=== What you are asked to do ===
Tally the lines in the listing below that hold the string "Define", and reply with that tally alone.

◆ ◆ ◆ ◆ ◆

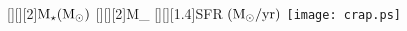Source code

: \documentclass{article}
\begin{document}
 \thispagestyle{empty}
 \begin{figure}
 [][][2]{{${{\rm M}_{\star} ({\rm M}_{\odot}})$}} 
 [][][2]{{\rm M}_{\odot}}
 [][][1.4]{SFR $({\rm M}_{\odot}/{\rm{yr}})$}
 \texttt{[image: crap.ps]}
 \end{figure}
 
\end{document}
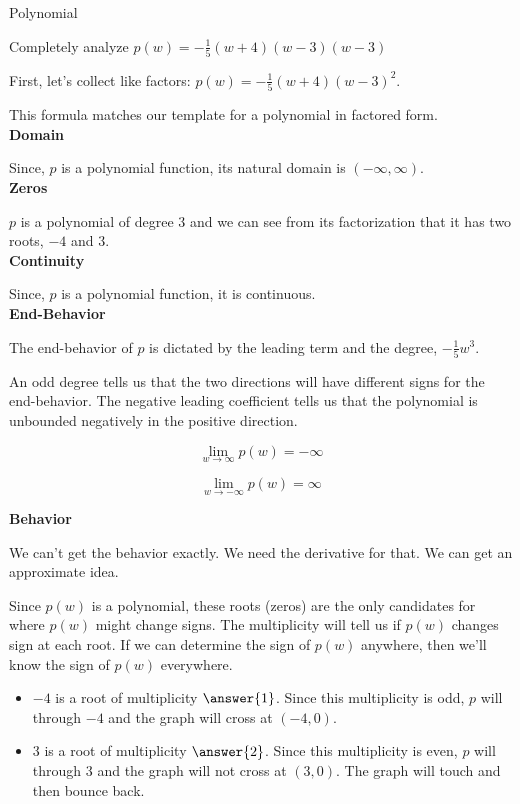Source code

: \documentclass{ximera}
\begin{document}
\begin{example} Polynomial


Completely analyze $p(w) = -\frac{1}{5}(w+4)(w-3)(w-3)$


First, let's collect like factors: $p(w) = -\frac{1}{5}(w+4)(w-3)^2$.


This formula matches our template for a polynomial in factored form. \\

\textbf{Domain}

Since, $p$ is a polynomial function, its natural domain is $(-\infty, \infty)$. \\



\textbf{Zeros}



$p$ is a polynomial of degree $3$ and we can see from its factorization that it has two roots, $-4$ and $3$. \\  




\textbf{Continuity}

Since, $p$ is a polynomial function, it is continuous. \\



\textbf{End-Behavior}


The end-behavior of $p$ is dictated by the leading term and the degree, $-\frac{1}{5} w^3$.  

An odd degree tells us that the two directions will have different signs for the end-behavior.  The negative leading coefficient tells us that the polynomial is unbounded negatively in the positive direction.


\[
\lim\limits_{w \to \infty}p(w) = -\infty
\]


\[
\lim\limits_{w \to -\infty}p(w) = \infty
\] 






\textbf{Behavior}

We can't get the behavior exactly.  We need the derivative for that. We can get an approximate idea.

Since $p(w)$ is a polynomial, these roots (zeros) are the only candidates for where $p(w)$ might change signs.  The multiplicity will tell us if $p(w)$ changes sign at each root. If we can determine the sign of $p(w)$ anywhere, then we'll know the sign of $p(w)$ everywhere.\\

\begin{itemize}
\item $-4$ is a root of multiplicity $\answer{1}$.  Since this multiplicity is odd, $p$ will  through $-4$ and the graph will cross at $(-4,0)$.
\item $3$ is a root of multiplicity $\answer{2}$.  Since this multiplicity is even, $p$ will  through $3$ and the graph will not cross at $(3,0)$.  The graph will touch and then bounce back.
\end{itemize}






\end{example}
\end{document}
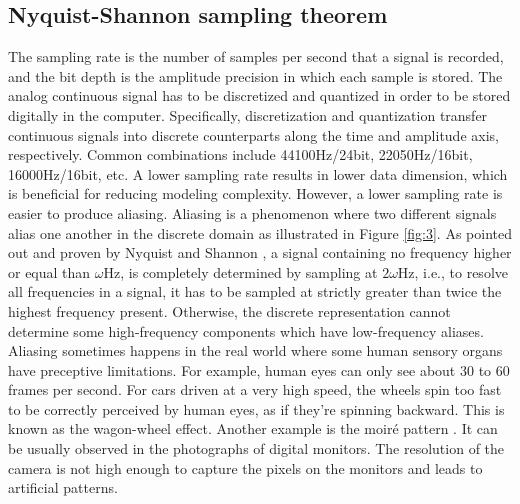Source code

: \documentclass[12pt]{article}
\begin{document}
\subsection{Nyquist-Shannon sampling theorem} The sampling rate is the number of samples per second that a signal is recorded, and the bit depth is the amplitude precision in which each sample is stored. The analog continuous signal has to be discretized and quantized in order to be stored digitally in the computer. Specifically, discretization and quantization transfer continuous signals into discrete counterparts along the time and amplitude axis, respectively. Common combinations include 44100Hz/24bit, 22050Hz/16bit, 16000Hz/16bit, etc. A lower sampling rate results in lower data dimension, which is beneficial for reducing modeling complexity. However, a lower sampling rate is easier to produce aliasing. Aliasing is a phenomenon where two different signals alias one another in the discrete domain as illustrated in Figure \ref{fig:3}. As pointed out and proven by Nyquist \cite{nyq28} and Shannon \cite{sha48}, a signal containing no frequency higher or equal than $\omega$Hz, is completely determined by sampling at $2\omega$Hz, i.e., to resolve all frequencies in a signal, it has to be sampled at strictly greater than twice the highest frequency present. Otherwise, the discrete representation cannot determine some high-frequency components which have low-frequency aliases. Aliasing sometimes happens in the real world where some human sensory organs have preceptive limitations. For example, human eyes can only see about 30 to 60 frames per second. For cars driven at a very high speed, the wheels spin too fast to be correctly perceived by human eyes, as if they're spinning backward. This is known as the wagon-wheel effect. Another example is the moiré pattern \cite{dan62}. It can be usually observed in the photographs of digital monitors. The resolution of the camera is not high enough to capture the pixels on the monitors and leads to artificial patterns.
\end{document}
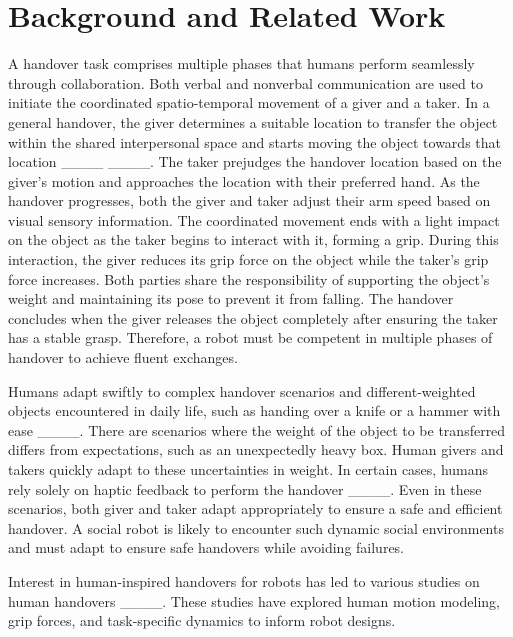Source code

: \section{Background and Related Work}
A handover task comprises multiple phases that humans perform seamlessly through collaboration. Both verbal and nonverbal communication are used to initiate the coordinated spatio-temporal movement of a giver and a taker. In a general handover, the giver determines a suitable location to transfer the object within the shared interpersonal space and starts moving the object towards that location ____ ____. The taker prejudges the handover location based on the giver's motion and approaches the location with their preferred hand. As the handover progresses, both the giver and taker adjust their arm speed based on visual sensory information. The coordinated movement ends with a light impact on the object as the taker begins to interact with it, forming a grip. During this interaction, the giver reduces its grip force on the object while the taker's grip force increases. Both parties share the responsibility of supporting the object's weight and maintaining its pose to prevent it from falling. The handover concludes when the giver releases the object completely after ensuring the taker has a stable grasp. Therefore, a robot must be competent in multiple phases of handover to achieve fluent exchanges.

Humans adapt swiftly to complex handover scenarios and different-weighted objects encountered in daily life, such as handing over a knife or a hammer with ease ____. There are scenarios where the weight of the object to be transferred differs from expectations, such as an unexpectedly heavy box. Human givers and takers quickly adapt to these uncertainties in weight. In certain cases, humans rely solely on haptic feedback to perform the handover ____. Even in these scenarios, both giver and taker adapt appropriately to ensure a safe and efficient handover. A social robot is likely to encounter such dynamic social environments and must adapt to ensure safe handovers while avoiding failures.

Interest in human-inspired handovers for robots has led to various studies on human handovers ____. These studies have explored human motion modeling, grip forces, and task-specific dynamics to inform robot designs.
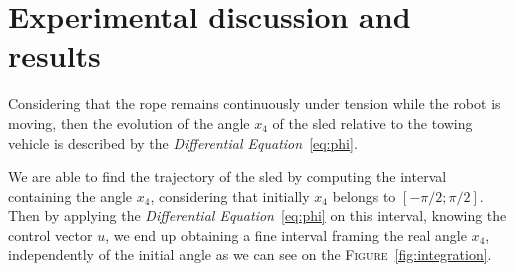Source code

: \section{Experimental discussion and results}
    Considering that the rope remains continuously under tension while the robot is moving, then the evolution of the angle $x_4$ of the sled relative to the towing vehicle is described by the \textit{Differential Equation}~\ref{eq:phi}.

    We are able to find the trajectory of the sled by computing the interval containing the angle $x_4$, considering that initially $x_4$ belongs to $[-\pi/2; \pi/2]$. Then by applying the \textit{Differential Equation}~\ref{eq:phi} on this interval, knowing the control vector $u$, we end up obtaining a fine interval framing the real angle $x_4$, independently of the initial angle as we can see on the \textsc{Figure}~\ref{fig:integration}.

◆ ◆ ◆ ◆ ◆

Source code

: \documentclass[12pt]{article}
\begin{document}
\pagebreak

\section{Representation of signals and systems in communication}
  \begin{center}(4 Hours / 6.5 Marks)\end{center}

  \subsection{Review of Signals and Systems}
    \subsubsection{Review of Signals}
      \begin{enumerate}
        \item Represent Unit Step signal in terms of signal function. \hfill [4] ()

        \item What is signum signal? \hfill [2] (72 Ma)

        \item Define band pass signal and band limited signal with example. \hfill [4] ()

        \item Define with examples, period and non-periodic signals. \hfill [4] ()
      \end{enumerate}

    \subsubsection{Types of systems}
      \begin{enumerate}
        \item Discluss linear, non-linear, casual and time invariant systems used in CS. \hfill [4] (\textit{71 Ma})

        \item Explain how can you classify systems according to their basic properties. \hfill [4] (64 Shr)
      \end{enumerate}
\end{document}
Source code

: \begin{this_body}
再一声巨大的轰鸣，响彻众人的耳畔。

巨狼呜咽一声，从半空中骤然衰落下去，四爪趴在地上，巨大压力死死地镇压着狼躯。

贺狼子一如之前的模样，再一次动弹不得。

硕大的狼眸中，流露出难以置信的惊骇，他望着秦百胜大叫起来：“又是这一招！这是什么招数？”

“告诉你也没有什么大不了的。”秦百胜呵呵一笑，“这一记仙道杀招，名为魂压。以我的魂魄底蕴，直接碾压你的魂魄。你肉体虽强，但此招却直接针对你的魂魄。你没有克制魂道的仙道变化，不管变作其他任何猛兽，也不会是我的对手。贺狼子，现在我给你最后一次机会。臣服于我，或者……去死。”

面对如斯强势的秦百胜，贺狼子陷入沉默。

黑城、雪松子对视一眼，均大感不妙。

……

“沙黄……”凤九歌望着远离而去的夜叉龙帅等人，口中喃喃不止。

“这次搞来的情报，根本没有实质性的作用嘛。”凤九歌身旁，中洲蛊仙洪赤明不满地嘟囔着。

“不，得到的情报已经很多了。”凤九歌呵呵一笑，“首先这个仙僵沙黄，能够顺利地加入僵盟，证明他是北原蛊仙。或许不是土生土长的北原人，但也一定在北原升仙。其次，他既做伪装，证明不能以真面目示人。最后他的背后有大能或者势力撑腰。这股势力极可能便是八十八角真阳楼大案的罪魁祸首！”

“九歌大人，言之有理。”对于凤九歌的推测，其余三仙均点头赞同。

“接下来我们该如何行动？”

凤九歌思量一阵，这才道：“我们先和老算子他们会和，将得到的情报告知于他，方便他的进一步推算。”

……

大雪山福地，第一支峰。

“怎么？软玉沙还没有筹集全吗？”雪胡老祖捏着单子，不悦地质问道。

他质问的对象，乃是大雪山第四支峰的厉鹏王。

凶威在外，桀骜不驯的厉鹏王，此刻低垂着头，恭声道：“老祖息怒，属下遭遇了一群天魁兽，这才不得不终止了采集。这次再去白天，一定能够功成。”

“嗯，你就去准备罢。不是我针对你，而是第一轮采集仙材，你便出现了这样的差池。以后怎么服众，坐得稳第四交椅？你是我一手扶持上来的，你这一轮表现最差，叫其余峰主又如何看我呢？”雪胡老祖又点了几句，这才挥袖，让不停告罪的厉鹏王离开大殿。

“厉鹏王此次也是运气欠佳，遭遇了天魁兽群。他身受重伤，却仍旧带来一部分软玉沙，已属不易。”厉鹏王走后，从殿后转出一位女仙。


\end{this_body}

◆ ◆ ◆ ◆ ◆

=== Expected output ===
2